The truth is, those countries ban US imports because they are protecting their own producers.


"Live cattle" (the heading you see in the commodity reports for animals ready for slaughter) sells for ~$1.20/lb--ie- an 1800 lb steer goes for about $2200--and only $200 of that represents profit to the producer; the remainder is input costs (overhead).


Producers use three basic "chemicals" that add ~100lb to a steer's carcass. Without that extra 100lb, the producer would only make a profit of $50 a head. Is the risk of a drought with more expensive feed, or an epidemic of disease that would wipe out his herd worth it if profit is only $50 when things go well? No. Even at $200m profit, it's not really worth it.


The three chemicals are (1) estrogen (usually incorrectly called "growth hormone"). How much extraneous estrogen winds up in a serving of beef? Well, a serving of potatoes has 16x more natural estrogen than a serving of beef. Should we worry about it?


(2)Ractopamine -- a beta-agonist very similar to albuterol, a common med in the inhalers used by asthmatics. The PETA nitwits oppose it because the occasional steer has a mutation that doesn't allow the stuff to be metabolized and cleared from the animal's system rapidly, so it's liable to suffer the side effects of beta-agonist over-dose-- tremors &muscle spasms. There's a mandatory "wash-out period" so none of the chemical winds up in the meat you eat.

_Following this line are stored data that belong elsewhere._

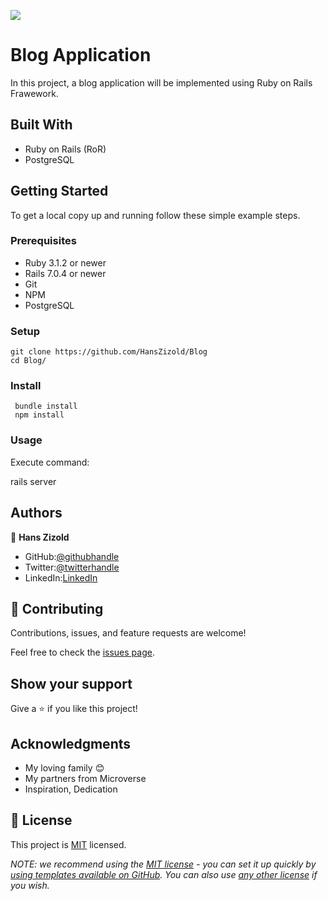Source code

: ![](https://img.shields.io/badge/Microverse-blueviolet)

# Blog Application

In this project, a blog application will be implemented using Ruby on Rails Frawework.

## Built With

- Ruby on Rails (RoR)
- PostgreSQL

## Getting Started
To get a local copy up and running follow these simple example steps.

### Prerequisites
- Ruby 3.1.2 or newer
- Rails 7.0.4 or newer
- Git
- NPM
- PostgreSQL

### Setup
    git clone https://github.com/HansZizold/Blog
    cd Blog/

### Install
     bundle install
     npm install

### Usage

Execute command:

  rails server

## Authors

👤 **Hans Zizold**

 - GitHub:[@githubhandle](https://github.com/HansZizold) 
- Twitter:[@twitterhandle](https://twitter.com/hanzio27) 
- LinkedIn:[LinkedIn](https://www.linkedin.com/in/hans-paul-zizold-37129037/) 

## 🤝 Contributing

Contributions, issues, and feature requests are welcome!

Feel free to check the [issues page](../../issues/).

## Show your support

Give a ⭐️ if you like this project!

## Acknowledgments

- My loving family 😊
- My partners from Microverse
- Inspiration, Dedication

## 📝 License

This project is [MIT](./LICENSE.md) licensed.

_NOTE: we recommend using the [MIT license](https://choosealicense.com/licenses/mit/) - you can set it up quickly by [using templates available on GitHub](https://docs.github.com/en/communities/setting-up-your-project-for-healthy-contributions/adding-a-license-to-a-repository). You can also use [any other license](https://choosealicense.com/licenses/) if you wish._
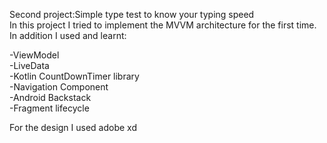 Second project:Simple type test to know your typing speed</br>
In this project I tried to implement the MVVM architecture for the first time.
In addition I used and learnt:

-ViewModel</br>
-LiveData</br>
-Kotlin CountDownTimer library</br>
-Navigation Component</br>
-Android Backstack</br>
-Fragment lifecycle</br>

For the design I used adobe xd 
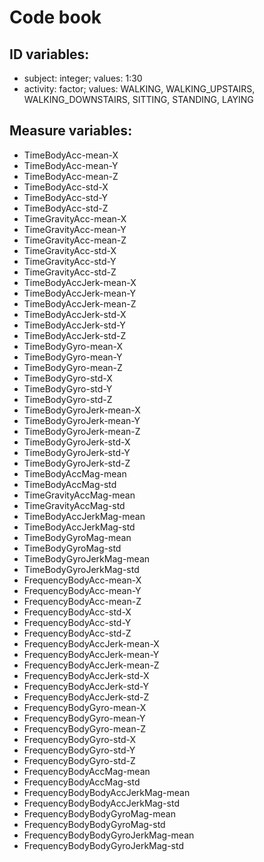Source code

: # Code book

## ID variables:
 - subject: integer; values: 1:30
 - activity: factor; values: WALKING, WALKING_UPSTAIRS, WALKING_DOWNSTAIRS, SITTING, STANDING, LAYING

## Measure variables:
- TimeBodyAcc-mean-X
- TimeBodyAcc-mean-Y
- TimeBodyAcc-mean-Z
- TimeBodyAcc-std-X
- TimeBodyAcc-std-Y
- TimeBodyAcc-std-Z
- TimeGravityAcc-mean-X
- TimeGravityAcc-mean-Y
- TimeGravityAcc-mean-Z
- TimeGravityAcc-std-X
- TimeGravityAcc-std-Y
- TimeGravityAcc-std-Z
- TimeBodyAccJerk-mean-X
- TimeBodyAccJerk-mean-Y
- TimeBodyAccJerk-mean-Z
- TimeBodyAccJerk-std-X
- TimeBodyAccJerk-std-Y
- TimeBodyAccJerk-std-Z
- TimeBodyGyro-mean-X
- TimeBodyGyro-mean-Y
- TimeBodyGyro-mean-Z
- TimeBodyGyro-std-X
- TimeBodyGyro-std-Y
- TimeBodyGyro-std-Z
- TimeBodyGyroJerk-mean-X
- TimeBodyGyroJerk-mean-Y
- TimeBodyGyroJerk-mean-Z
- TimeBodyGyroJerk-std-X
- TimeBodyGyroJerk-std-Y
- TimeBodyGyroJerk-std-Z
- TimeBodyAccMag-mean
- TimeBodyAccMag-std
- TimeGravityAccMag-mean
- TimeGravityAccMag-std
- TimeBodyAccJerkMag-mean
- TimeBodyAccJerkMag-std
- TimeBodyGyroMag-mean
- TimeBodyGyroMag-std
- TimeBodyGyroJerkMag-mean
- TimeBodyGyroJerkMag-std
- FrequencyBodyAcc-mean-X
- FrequencyBodyAcc-mean-Y
- FrequencyBodyAcc-mean-Z
- FrequencyBodyAcc-std-X
- FrequencyBodyAcc-std-Y
- FrequencyBodyAcc-std-Z
- FrequencyBodyAccJerk-mean-X
- FrequencyBodyAccJerk-mean-Y
- FrequencyBodyAccJerk-mean-Z
- FrequencyBodyAccJerk-std-X
- FrequencyBodyAccJerk-std-Y
- FrequencyBodyAccJerk-std-Z
- FrequencyBodyGyro-mean-X
- FrequencyBodyGyro-mean-Y
- FrequencyBodyGyro-mean-Z
- FrequencyBodyGyro-std-X
- FrequencyBodyGyro-std-Y
- FrequencyBodyGyro-std-Z
- FrequencyBodyAccMag-mean
- FrequencyBodyAccMag-std
- FrequencyBodyBodyAccJerkMag-mean
- FrequencyBodyBodyAccJerkMag-std
- FrequencyBodyBodyGyroMag-mean
- FrequencyBodyBodyGyroMag-std
- FrequencyBodyBodyGyroJerkMag-mean
- FrequencyBodyBodyGyroJerkMag-std

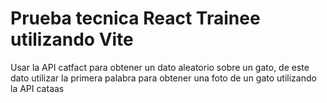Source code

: # Prueba tecnica React Trainee utilizando Vite

Usar la API catfact para obtener un dato aleatorio sobre un gato, de este dato utilizar la primera palabra para obtener una foto de un gato utilizando la API cataas
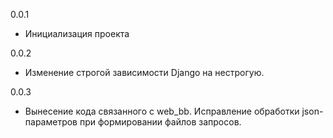0.0.1

* Инициализация проекта

0.0.2

* Изменение строгой зависимости Django на нестрогую.

0.0.3

* Вынесение кода связанного с web_bb. Исправление обработки json-параметров при формировании файлов запросов.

(3) various antibiotics. None are the actual products used for humans, but all are from the usual classes of antibiotics-- macrolides, tetracyclines, sulfonamides, etc. These are also to be used with a required wash-out period before slaughter, so none show up in the meat you buy...The problem of antibiotic resistance is usually brought up by opponents, but they're seriously misinformed. The food borne illnesses are not treated effectively with antibiotics (although they're often prescribed for med liability reasons, but there is no research that supports their use), so resistance is not a factor for those. Other bacteria like Staph & Strep are found everywhere and there's plenty of research showing resistance there is attributable to excessive use of antibiotics in humans themselves, not in animals.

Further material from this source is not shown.